COVID-Net CXR-S: Deep Convolutional Neural Network for Severity Assessment of COVID-19 Cases from Chest X-ray Images

The world is still struggling in controlling and containing the spread of the COVID-19 pandemic caused by the SARS-CoV-2 virus. The medical conditions associated with SARS-CoV-2 infections have resulted in a surge in the number of patients at clinics and hospitals, leading to a significantly increased strain on healthcare resources. As such, an important part of managing and handling patients with SARS-CoV-2 infections within the clinical workflow is severity assessment, which is often conducted with the use of chest x-ray (CXR) images. In this work, we introduce COVID-Net CXR-S, a convolutional neural network for predicting the airspace severity of a SARS-CoV-2 positive patient based on a CXR image of the patient's chest. More specifically, we leveraged transfer learning to transfer representational knowledge gained from over 16,000 CXR images from a multinational cohort of over 15,000 patient cases into a custom network architecture for severity assessment.
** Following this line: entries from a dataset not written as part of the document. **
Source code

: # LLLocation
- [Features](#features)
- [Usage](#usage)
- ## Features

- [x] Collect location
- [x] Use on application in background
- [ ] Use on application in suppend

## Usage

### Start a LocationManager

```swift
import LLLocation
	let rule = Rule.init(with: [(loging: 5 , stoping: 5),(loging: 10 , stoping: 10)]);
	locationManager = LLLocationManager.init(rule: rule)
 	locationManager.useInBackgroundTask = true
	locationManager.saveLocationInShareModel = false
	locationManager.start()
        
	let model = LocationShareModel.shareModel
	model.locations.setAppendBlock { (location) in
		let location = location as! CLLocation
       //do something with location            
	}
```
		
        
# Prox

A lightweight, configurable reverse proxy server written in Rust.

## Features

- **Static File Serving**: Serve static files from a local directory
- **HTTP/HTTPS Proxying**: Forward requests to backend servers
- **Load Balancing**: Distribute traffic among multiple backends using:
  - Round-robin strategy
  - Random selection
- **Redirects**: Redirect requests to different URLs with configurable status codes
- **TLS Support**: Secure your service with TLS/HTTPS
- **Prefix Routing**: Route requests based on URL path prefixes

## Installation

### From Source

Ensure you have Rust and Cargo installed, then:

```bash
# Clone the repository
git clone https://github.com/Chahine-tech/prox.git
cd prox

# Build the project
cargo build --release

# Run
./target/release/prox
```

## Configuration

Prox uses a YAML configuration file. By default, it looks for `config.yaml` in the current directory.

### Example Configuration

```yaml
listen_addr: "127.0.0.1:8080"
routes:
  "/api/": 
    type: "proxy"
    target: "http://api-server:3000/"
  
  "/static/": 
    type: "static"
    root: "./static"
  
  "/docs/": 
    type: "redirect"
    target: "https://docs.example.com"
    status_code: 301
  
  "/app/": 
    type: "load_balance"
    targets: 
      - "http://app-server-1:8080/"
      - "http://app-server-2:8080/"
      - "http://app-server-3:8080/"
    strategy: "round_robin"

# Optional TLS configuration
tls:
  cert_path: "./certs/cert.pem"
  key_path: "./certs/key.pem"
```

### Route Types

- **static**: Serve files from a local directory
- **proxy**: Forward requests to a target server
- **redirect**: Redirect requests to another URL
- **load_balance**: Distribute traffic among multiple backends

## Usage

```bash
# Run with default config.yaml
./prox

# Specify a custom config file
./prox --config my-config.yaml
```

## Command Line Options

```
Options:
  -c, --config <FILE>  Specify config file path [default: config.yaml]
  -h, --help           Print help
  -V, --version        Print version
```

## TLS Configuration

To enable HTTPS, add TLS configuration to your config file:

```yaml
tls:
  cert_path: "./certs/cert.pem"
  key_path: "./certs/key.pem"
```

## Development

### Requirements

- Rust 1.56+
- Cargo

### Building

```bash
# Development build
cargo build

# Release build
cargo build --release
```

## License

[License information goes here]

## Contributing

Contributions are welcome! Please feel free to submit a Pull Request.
Experimental results with a multi-national patient cohort curated by the Radiological Society of North America (RSNA) RICORD initiative showed that the proposed COVID-Net CXR-S has potential to be a powerful tool for computer-aided severity assessment of CXR images of COVID-19 positive patients. Furthermore, radiologist validation on select cases by two board-certified radiologists with over 10 and 19 years of experience, respectively, showed consistency between radiologist interpretation and critical factors leveraged by COVID-Net CXR-S for severity assessment. While not a production-ready solution, the ultimate goal for the open source release of COVID-Net CXR-S is to act as a catalyst for clinical scientists, machine learning researchers, as well as citizen scientists to develop innovative new clinical decision support solutions for helping clinicians around the world manage the continuing pandemic.